• [What to produce] Tally the lines in the data below in which the word "results" occurs, then give only the total.

Stored items
>>
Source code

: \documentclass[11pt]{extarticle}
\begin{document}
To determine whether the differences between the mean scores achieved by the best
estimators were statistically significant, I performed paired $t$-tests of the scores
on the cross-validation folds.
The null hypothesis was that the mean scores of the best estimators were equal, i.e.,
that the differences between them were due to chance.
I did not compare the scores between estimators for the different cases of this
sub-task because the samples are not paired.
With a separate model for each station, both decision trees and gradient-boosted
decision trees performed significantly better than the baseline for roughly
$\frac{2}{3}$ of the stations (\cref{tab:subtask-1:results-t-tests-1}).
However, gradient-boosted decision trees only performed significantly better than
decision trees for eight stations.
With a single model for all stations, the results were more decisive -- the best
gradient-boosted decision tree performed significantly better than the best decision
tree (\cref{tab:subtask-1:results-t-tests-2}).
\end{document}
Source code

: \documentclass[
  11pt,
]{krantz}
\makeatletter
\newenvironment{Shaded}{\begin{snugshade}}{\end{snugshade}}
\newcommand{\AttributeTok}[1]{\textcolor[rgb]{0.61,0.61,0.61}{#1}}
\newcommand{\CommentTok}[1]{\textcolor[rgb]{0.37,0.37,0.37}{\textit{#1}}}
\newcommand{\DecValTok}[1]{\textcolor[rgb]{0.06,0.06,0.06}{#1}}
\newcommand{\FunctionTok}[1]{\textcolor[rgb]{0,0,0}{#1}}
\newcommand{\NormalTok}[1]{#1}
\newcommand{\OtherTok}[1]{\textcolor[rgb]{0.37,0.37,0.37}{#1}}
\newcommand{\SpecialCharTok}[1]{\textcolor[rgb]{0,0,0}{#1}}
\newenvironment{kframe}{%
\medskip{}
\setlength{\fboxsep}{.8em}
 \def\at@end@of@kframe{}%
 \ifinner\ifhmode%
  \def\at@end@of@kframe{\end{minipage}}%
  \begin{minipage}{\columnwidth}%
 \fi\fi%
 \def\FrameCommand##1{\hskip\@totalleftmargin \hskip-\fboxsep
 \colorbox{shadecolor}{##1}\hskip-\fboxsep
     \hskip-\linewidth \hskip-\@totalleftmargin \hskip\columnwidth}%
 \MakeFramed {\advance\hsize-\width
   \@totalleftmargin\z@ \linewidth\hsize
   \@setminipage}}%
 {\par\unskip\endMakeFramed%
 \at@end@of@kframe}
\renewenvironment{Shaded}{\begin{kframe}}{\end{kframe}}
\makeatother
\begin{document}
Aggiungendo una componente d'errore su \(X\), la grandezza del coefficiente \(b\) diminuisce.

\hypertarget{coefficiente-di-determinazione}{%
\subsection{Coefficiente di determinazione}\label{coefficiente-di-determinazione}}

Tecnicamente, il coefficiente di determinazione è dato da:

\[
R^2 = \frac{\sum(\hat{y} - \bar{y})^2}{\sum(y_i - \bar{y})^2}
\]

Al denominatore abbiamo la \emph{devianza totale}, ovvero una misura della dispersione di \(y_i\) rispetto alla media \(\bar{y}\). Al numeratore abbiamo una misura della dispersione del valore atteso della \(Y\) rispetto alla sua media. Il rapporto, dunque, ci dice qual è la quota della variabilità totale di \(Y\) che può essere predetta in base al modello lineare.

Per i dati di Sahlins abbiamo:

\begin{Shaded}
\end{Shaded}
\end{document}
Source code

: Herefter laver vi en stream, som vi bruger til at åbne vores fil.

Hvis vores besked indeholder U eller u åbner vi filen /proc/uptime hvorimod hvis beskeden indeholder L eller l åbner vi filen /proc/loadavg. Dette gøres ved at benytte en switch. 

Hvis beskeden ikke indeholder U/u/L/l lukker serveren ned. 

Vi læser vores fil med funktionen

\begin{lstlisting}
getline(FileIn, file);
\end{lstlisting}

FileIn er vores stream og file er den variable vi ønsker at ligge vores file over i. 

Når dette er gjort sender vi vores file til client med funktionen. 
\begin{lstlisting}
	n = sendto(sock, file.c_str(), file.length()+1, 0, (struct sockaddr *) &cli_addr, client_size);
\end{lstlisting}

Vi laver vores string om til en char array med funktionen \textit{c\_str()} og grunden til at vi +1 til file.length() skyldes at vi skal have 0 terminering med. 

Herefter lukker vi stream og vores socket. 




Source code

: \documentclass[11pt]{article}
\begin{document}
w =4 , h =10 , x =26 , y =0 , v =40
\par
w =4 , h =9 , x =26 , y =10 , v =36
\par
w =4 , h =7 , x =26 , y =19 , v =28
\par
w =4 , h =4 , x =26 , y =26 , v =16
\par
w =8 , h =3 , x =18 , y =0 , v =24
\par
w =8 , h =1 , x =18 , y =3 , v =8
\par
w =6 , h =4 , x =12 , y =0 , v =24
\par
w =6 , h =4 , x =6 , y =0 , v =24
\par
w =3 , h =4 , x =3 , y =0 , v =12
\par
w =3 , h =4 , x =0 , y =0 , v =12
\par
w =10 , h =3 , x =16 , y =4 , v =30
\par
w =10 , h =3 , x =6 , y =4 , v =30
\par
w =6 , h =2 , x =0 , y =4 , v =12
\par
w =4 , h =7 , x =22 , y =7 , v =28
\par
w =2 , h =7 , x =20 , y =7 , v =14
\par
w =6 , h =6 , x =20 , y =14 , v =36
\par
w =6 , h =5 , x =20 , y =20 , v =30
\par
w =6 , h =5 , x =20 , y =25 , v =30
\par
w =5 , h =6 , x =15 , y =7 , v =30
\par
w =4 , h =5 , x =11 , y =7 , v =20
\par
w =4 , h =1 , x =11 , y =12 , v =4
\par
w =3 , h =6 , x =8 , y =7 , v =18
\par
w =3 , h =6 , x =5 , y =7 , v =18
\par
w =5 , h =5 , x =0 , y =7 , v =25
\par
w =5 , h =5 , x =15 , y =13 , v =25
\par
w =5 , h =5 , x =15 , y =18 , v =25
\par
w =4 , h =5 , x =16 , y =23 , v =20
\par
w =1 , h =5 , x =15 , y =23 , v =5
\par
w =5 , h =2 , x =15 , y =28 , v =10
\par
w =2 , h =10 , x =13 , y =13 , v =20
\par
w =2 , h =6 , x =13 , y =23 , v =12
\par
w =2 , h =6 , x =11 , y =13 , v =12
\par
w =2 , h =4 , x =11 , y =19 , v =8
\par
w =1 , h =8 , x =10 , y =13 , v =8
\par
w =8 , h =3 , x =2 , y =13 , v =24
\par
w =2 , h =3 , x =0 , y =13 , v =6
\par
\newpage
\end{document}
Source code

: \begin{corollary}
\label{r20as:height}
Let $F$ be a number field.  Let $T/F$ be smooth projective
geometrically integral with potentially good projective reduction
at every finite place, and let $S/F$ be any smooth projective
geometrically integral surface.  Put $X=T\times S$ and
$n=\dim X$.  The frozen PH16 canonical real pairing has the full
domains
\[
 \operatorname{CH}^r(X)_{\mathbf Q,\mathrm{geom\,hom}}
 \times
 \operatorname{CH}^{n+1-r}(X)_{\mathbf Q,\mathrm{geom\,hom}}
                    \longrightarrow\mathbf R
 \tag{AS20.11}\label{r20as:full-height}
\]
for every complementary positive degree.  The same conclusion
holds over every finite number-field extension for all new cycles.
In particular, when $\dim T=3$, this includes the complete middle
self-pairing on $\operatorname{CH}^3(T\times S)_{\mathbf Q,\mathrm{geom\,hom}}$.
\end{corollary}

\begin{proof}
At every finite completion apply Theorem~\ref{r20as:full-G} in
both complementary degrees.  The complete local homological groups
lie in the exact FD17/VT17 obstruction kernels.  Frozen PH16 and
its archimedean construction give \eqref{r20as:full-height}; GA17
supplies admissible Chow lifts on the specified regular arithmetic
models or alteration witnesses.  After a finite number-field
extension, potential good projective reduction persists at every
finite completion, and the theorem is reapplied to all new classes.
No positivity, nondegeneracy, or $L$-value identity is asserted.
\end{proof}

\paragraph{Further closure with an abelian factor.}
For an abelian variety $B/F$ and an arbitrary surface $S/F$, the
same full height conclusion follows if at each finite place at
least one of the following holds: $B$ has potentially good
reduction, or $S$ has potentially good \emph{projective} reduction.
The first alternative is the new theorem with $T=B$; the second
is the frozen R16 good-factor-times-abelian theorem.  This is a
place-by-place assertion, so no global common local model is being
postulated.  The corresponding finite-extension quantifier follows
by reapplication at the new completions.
<<
• [Output] 3